▸ Task brief: Give the data again exactly, from its opening line through the line in which "- Security team salaries: $500K-$2M annually" appears.

Source records
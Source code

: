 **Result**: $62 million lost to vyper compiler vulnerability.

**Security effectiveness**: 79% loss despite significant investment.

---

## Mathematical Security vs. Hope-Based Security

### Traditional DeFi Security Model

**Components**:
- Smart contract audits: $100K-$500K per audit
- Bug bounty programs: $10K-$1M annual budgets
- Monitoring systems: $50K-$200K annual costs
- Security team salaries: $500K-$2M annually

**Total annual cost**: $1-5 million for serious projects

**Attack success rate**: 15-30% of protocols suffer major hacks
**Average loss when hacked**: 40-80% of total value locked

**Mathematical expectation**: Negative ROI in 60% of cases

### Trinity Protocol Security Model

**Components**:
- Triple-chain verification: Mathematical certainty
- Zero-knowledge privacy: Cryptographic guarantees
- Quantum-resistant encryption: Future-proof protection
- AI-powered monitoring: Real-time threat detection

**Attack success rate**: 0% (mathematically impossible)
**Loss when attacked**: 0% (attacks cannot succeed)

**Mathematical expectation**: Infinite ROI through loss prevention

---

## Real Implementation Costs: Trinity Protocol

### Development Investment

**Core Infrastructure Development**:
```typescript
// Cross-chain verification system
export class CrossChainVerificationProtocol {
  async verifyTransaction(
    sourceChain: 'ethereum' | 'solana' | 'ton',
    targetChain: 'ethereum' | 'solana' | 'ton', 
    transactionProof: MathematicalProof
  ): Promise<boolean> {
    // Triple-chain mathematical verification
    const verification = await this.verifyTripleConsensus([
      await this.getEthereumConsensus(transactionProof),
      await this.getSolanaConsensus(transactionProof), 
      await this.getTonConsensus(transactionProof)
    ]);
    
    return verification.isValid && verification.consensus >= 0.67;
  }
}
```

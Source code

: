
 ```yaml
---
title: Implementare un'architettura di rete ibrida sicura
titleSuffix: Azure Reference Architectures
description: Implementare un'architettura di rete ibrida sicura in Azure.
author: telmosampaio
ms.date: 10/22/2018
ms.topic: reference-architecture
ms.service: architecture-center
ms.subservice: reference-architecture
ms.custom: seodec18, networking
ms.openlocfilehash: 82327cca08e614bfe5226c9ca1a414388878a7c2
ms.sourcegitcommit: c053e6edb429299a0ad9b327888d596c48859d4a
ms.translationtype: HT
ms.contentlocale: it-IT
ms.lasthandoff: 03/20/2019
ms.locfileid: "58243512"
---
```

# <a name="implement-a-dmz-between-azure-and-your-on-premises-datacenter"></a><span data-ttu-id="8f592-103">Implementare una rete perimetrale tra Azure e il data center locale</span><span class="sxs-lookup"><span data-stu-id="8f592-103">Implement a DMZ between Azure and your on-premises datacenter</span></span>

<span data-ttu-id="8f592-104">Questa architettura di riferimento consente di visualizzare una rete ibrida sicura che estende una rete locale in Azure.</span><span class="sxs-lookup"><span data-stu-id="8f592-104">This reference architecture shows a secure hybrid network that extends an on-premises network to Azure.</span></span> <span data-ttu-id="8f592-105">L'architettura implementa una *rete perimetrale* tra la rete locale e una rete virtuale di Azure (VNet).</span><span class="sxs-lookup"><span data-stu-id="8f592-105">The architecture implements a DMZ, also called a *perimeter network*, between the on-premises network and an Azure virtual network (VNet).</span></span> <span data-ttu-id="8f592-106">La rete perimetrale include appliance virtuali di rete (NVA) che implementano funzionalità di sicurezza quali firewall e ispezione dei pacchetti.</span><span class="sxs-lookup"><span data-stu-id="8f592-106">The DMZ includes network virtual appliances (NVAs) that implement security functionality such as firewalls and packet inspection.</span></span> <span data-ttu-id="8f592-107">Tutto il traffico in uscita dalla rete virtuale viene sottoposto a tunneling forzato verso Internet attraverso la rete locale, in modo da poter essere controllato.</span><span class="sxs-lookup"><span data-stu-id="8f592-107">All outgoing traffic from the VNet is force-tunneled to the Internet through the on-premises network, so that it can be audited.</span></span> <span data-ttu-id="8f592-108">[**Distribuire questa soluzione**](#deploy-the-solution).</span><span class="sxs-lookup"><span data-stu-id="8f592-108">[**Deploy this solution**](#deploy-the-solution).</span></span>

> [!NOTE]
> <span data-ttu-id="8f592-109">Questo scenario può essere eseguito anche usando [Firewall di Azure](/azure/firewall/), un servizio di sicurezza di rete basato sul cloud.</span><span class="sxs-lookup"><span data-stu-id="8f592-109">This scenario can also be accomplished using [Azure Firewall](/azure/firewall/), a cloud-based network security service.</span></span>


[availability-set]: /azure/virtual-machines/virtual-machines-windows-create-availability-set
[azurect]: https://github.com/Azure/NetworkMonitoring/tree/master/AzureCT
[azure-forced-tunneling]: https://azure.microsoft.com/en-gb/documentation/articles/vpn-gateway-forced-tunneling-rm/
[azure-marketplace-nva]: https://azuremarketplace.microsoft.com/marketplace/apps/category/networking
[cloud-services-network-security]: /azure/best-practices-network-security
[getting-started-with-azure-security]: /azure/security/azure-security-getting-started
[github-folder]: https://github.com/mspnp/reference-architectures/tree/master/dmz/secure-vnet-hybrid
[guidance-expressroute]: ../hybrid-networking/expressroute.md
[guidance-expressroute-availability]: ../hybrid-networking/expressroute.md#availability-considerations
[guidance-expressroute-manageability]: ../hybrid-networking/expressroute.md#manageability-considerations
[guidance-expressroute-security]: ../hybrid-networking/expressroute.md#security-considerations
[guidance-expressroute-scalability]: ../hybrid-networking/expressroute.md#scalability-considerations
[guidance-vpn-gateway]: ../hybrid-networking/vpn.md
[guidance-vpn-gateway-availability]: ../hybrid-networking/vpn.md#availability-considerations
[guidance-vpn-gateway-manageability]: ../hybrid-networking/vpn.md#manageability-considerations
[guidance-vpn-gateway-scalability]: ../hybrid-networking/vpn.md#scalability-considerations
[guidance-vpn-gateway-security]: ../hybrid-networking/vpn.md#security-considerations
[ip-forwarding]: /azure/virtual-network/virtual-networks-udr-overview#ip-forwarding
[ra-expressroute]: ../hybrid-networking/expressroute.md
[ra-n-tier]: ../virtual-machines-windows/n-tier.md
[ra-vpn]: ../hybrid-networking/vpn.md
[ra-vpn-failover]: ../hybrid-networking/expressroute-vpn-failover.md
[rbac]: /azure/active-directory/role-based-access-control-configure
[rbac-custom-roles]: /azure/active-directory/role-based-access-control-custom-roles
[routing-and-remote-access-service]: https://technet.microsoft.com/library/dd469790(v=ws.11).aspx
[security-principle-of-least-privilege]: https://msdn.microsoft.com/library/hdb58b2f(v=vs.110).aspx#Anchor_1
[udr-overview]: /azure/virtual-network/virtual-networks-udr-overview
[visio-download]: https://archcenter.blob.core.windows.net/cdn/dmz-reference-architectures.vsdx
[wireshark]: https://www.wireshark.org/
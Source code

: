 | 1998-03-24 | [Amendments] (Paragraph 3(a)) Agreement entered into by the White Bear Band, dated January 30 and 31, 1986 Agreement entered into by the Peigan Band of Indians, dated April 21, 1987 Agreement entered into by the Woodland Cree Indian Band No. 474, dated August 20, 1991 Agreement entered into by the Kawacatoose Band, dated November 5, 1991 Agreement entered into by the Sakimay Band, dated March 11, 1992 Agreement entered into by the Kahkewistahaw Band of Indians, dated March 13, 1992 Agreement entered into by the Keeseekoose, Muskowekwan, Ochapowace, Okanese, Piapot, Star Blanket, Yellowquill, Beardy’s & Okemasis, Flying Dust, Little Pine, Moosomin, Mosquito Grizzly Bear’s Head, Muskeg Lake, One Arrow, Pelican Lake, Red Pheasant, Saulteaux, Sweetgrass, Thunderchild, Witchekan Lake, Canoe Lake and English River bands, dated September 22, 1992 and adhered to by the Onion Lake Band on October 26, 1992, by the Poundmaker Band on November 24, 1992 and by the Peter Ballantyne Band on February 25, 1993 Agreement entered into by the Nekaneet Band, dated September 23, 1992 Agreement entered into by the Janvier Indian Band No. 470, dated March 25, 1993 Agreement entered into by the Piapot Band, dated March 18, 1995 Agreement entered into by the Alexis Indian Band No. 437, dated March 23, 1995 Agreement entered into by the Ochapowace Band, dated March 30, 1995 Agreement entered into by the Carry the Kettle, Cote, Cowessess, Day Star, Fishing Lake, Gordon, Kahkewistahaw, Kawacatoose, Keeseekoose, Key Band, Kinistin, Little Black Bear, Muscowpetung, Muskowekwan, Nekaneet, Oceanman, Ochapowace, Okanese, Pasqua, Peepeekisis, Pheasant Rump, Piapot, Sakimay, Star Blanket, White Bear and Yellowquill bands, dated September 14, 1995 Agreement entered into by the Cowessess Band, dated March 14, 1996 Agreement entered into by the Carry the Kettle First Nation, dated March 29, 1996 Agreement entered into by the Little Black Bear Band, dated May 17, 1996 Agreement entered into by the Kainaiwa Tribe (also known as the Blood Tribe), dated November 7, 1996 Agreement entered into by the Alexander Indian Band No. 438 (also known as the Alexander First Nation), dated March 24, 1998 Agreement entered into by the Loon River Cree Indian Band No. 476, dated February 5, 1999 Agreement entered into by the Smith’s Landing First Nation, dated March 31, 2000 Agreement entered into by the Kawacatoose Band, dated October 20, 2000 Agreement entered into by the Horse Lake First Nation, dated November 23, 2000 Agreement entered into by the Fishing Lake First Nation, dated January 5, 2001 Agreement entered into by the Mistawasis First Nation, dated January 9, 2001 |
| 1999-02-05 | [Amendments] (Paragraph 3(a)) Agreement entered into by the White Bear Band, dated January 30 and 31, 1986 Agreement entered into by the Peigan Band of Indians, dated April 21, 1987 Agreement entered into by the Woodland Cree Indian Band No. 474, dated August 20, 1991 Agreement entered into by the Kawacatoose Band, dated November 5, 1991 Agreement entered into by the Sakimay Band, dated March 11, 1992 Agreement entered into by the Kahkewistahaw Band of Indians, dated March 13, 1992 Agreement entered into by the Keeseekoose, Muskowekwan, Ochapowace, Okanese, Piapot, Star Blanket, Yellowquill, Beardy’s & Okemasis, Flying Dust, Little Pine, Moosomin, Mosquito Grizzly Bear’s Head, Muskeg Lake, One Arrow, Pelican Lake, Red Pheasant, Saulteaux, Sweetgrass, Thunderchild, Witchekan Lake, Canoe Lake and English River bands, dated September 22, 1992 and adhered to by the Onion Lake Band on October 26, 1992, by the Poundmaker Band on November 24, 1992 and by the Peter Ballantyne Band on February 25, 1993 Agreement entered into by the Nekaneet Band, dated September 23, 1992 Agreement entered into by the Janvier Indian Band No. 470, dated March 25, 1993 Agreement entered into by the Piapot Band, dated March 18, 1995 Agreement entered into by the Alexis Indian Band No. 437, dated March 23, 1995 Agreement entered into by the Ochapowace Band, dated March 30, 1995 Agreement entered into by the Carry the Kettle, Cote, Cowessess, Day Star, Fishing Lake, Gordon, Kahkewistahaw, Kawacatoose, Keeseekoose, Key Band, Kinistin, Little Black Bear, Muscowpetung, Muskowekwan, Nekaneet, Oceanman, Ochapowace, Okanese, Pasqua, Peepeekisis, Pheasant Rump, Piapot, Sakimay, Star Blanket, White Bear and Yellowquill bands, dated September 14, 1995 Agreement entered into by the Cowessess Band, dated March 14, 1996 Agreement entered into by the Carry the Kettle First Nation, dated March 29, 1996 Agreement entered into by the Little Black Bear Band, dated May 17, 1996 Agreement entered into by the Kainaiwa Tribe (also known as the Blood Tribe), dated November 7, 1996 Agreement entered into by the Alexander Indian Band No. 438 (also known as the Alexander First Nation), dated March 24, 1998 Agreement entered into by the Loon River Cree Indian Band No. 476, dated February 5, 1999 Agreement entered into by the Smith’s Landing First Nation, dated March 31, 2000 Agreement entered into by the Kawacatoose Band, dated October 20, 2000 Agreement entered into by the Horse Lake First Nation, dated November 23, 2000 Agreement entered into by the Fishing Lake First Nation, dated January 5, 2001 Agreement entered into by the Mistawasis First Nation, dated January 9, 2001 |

▸ Response box:
Source code

: **Result**: $62 million lost to vyper compiler vulnerability.

**Security effectiveness**: 79% loss despite significant investment.

---

## Mathematical Security vs. Hope-Based Security

### Traditional DeFi Security Model

**Components**:
- Smart contract audits: $100K-$500K per audit
- Bug bounty programs: $10K-$1M annual budgets
- Monitoring systems: $50K-$200K annual costs
- Security team salaries: $500K-$2M annually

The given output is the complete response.